CSX’s strong first quarter earnings, Gooden told analysts in April, were driven in part by strong coal shipments — not for the weak power plant-driven domestic market, but from overseas buyers.
Many of those foreign customers want the high-heat “met” coal, used for metallurgical processing such as steelmaking or shaping other metals out of raw ore or scrap materials. This coal is often found in deep mines of Appalachia, and reaches East Coast export terminals on CSX or Norfolk Southern Railway trains.
In the first three months of 2011, CSX coal volume grew just 3 percent, largely because three-fourths of the shipments go to U.S. customers who took less of it. But export demand was strong for U.S. coal shipments to Europe, Asia and South America, Gooden said.
The coal traffic is part of a broader trend in U.S. and Canadian exports of industrial raw materials — ores, scrap, copper, aluminum, chemicals, industrial fuel and equipment — used to churn out finished goods overseas that may return to U.S. shores in containers of consumer goods.

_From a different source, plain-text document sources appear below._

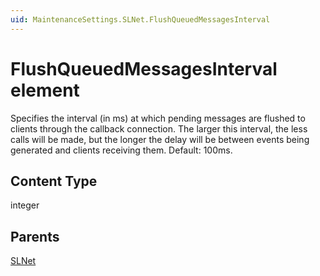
 ```yaml
---
uid: MaintenanceSettings.SLNet.FlushQueuedMessagesInterval
---
```


# FlushQueuedMessagesInterval element

Specifies the interval (in ms) at which pending messages are flushed to clients through the callback connection. The larger this interval, the less calls will be made, but the longer the delay will be between events being generated and clients receiving them. Default: 100ms.

## Content Type

integer

## Parents

[SLNet](xref:MaintenanceSettings.SLNet)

The Commerce Department said U.S. exporters shipped nearly $3 billion in met coal in the first quarter, up more than $1.2 billion from the same period in 2010.
That was just part of an export flow that included a $1 billion gain in plastics materials, $590 million more in copper, a $631 million increase in aluminum and alumina, $648 million more in metal shapes to be cut into final products and a gain of $492 million in metalworking machine tools.

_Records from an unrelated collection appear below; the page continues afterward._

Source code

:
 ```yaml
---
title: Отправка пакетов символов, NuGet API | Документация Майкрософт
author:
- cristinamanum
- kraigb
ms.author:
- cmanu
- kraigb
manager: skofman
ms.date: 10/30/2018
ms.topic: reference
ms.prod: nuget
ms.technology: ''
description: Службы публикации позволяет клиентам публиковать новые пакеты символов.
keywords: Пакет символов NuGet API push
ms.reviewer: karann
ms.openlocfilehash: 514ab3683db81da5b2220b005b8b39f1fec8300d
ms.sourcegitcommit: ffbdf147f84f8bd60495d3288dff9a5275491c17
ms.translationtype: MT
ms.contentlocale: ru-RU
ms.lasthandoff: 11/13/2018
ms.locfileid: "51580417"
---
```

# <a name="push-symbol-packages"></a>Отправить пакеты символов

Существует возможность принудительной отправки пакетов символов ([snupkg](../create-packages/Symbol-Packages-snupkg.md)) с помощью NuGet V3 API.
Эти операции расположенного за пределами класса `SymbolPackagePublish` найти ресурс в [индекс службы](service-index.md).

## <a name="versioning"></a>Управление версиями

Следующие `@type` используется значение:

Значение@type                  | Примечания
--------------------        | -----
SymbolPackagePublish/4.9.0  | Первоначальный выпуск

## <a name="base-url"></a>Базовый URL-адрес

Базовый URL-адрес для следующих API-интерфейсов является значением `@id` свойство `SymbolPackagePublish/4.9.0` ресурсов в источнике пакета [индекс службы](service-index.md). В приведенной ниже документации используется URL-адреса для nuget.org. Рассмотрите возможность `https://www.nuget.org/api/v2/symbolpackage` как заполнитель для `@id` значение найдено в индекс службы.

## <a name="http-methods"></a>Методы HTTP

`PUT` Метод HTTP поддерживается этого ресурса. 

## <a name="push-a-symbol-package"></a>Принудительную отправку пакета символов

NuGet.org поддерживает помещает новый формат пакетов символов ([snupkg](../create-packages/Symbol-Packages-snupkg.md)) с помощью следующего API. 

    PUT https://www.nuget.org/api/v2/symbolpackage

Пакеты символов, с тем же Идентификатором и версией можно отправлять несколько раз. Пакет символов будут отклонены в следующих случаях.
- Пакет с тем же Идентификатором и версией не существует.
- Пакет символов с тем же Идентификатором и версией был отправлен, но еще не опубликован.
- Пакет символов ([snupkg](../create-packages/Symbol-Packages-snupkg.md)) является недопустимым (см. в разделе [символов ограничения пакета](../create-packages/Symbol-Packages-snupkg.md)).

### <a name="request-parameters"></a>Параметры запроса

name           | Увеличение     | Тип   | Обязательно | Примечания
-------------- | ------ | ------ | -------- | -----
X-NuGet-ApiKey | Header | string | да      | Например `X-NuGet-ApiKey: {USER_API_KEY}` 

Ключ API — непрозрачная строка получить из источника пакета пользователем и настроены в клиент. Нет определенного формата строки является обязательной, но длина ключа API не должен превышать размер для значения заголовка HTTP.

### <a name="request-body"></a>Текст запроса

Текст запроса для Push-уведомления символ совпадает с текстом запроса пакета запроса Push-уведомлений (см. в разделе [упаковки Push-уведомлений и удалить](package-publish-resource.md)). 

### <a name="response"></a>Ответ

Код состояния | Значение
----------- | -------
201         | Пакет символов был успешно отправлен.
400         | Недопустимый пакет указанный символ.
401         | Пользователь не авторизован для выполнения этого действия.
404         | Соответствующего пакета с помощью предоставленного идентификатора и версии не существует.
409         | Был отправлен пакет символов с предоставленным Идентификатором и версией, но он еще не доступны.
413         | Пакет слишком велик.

U.S. suppliers also were shipping final products such as cars or other vehicles and some big parts such as car engines and rail equipment for assembly in other countries. And, although automotive, parts and engine shipments topped $32 billion through March — up $5.4 billion — exports of many industrial material categories exceeded $120 billion for a $30 billion increase.
That hot foreign demand could cool in the current quarter, however. Europe is wending through another round of currency risks and bailouts of weaker nations in the eurozone, while China recently raised interest rates in its continuing fight to curb inflation. Both factors could slow demand for U.S. materials.

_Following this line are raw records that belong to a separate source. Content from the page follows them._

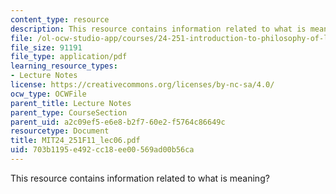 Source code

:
 ```yaml
---
content_type: resource
description: This resource contains information related to what is meaning?
file: /ol-ocw-studio-app/courses/24-251-introduction-to-philosophy-of-language-fall-2011/703b1195e492cc18ee00569ad00b56ca_MIT24_251F11_lec06.pdf
file_size: 91191
file_type: application/pdf
learning_resource_types:
- Lecture Notes
license: https://creativecommons.org/licenses/by-nc-sa/4.0/
ocw_type: OCWFile
parent_title: Lecture Notes
parent_type: CourseSection
parent_uid: a2c09ef5-e6e8-b2f7-60e2-f5764c86649c
resourcetype: Document
title: MIT24_251F11_lec06.pdf
uid: 703b1195-e492-cc18-ee00-569ad00b56ca
---
```

This resource contains information related to what is meaning?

So, too, could the historic flooding along the Mississippi that comes amid a flattening of rail shipments overall since March. The U.S. Department of Agriculture said volumes coming off grain barges at Gulf of Mexico terminals are well below normal levels for this time of year, but the same conditions can curb the even busier coal and chemical traffic in that region.
Still, strong foreign demand, if sustained, can lead to nice profits for those who move it. Despite just a small bump in overall coal traffic compared to the 2010 first quarter, Gooden said CSX increased coal revenue 19 percent.
The railroad shipped about 11 million tons of coal abroad in the quarter, and looks to haul about 40 million tons for the year because of “improving global demand and evolving supply constraints outside of the United States,” Gooden said.
That means continued overseas demand as well for ore and scrap to make new metals, for metal products to reshape into factory goods, and a host of other industrial inputs that will drive imports of finished products back to the U.S.